Stage four is owning and accepting the truth behind your triggered emotion. If we continue with the aforementioned example, it would be to accept the truth that, given all of the objective information you have, you may be overreacting based on feelings or experiences that don’t have anything to do with that isolated event.
And lastly, stage five is all about your ability to use the information you’ve evaluated in a way that is in alignment with your desired outcome. In the scenario above, if your desired outcome is to be invited to the next outing, or on a more consistent basis, then inspired action would be whatever action or behavior is likely to get you an invite. If you were to give everyone the silent treatment, you’d be less likely to get an invite. A more inspired action might be to have a conversation with one or two of the women involved to see how the event came about, and ask to be included next time.
Once you get the hang of it, the applications and possibilities are endless.
Here are a few to consider . . .
Emotional Agility at Home
Integrating the skills of emotional agility at home can help parents nurture resilient children. Additionally, agile parents, through the awareness of their own emotional health, can consciously create a healthy social and emotional environment in which the child can learn. Imagine how beneficial this could be for families who have been stuck in behavioral and emotional cycles.
Emotional Agility in Your Relationships
When used in relationships, romantic or not, emotional agility can help people evaluate the reasons they choose and maintain certain kinds of relationships. While it doesn’t guarantee that there won't be fights or disagreements, it can help partners to better understand the motivation behind their behavior and situational reactions.
Emotional Agility in Your Professional Life
We’ve already explored a few examples of how emotional agility can be beneficial to women in the workplace. But, to expand even further, it arms women with the emotional tools necessary to remain resilient under stress. Not only does it open the door to the upward movement for women in corporate, nonprofit, and political environments, but it allows them to survive more easily in these areas as well.
These are just a few ways emotional agility can be applied in a way that is beneficial for women. What additional ways could you imagine its application in your day-to-day life?
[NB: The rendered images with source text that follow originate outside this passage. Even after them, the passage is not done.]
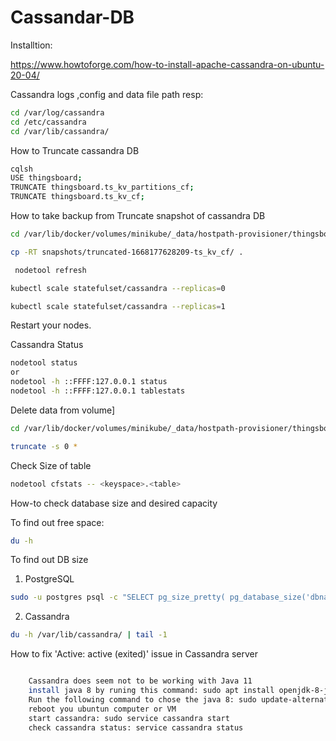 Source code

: # Cassandar-DB

Installtion:

https://www.howtoforge.com/how-to-install-apache-cassandra-on-ubuntu-20-04/

Cassandra logs ,config and data file path resp:

```bash
cd /var/log/cassandra
cd /etc/cassandra
cd /var/lib/cassandra/

```

How to Truncate cassandra DB
```bash
cqlsh
USE thingsboard;
TRUNCATE thingsboard.ts_kv_partitions_cf;
TRUNCATE thingsboard.ts_kv_cf;
```

How to take backup from Truncate snapshot of cassandra DB
```bash
cd /var/lib/docker/volumes/minikube/_data/hostpath-provisioner/thingsboard/cassandra-data-cassandra-0/data/thingsboard/ts_kv_cf-53b137c05f3211ed9d54b565838241ff
```
```bash
cp -RT snapshots/truncated-1668177628209-ts_kv_cf/ .
```
```bash
 nodetool refresh 
```
```bash
kubectl scale statefulset/cassandra --replicas=0
```
```bash
kubectl scale statefulset/cassandra --replicas=1
```
Restart your nodes.

Cassandra Status
```bash
nodetool status
or
nodetool -h ::FFFF:127.0.0.1 status
nodetool -h ::FFFF:127.0.0.1 tablestats
```

Delete data from volume]
```bash
cd /var/lib/docker/volumes/minikube/_data/hostpath-provisioner/thingsboard/cassandra-data-cassandra-1/data/thingsboard/ts_kv_cf-53b137c05f3211ed9d54b565838241ff

```
```bash
truncate -s 0 *

```
Check Size of table 
```bash
nodetool cfstats -- <keyspace>.<table>
```
How-to check database size and desired capacity

To find out free space:
```bash
du -h
```
To find out DB size

1. PostgreSQL
```bash
sudo -u postgres psql -c "SELECT pg_size_pretty( pg_database_size('dbname') );"
```
2. Cassandra
```bash
du -h /var/lib/cassandra/ | tail -1
```
How to fix 'Active: active (exited)' issue in Cassandra server
```bash

    Cassandra does seem not to be working with Java 11
    install java 8 by runing this command: sudo apt install openjdk-8-jdk openjdk-8-jre
    Run the following command to chose the java 8: sudo update-alternatives --config java
    reboot you ubuntun computer or VM
    start cassandra: sudo service cassandra start
    check cassandra status: service cassandra status

```

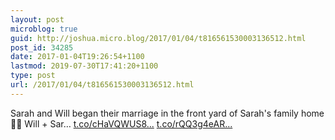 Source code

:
 ```yaml
---
layout: post
microblog: true
guid: http://joshua.micro.blog/2017/01/04/t816561530003136512.html
post_id: 34285
date: 2017-01-04T19:26:54+1100
lastmod: 2019-07-30T17:41:20+1100
type: post
url: /2017/01/04/t816561530003136512.html
---
```

Sarah and Will began their marriage in the front yard of Sarah's family home 👌🏼 Will + Sar… [t.co/cHaVQWUS8...](https://t.co/cHaVQWUS8j) [t.co/rQQ3g4eAR...](https://t.co/rQQ3g4eART)
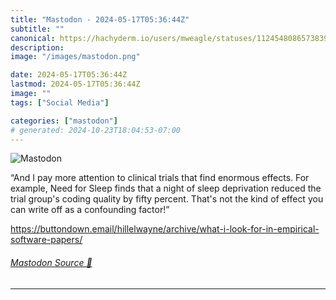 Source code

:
 ```yaml
---
title: "Mastodon - 2024-05-17T05:36:44Z"
subtitle: ""
canonical: https://hachyderm.io/users/mweagle/statuses/112454808657383942
description:
image: "/images/mastodon.png"

date: 2024-05-17T05:36:44Z
lastmod: 2024-05-17T05:36:44Z
image: ""
tags: ["Social Media"]

categories: ["mastodon"]
# generated: 2024-10-23T18:04:53-07:00
---
```

![Mastodon](/images/mastodon.png)

<p>“And I pay more attention to clinical trials that find enormous effects. For example, Need for Sleep finds that a night of sleep deprivation reduced the trial group&#39;s coding quality by fifty percent. That&#39;s not the kind of effect you can write off as a confounding factor!”</p><p><a href="https://buttondown.email/hillelwayne/archive/what-i-look-for-in-empirical-software-papers/" target="_blank" rel="nofollow noopener noreferrer" translate="no"><span class="invisible">https://</span><span class="ellipsis">buttondown.email/hillelwayne/a</span><span class="invisible">rchive/what-i-look-for-in-empirical-software-papers/</span></a></p>


###### [Mastodon Source 🐘](https://hachyderm.io/@mweagle/112454808657383942)

___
Putting Emotional Agility into Practice
To get started on your emotional agility journey, you must first establish an awareness of your current emotional state. I’ve created a simple exercise to help you gain awareness of the emotions you feel on a daily basis.
A Starting Place
You will need one piece of paper and two different colored pens. Read all the emotions below and identify the top ten that you feel on a regular basis. From that list of ten, whittle your number down to your most common five emotions (and if emotions you feel are not listed, feel free to add them to the list). Then, without judgment observe whether this makes you pleased, content, or disappointed.
What Factors are Impacting You?
Once you have your list of five emotions, draft a paragraph about how or why you believe these emotions are most prevalent in your life. Some things to consider might be your history with . . .
Feelings of Inadequacy
Narcissistic Partners or Parents
Put it into Action
Lastly, after you’ve completed the above assignment, get a piece of paper and reflect on the exercise and what you have discovered. Then make this an opportunity to go into the next seven days with more awareness of which feelings arise in particular situations and with whom. Return to the list after a week, and write down any patterns you identified from your notes Consider ways you may need to alter your behavior in situations where you were disappointed with the outcomes.
In Case No One Has Told You:
You deserve to live and work in environments that allow you to show up and be present for the range of emotions you feel. You have the power to observe your behavior and change your circumstances by being agile.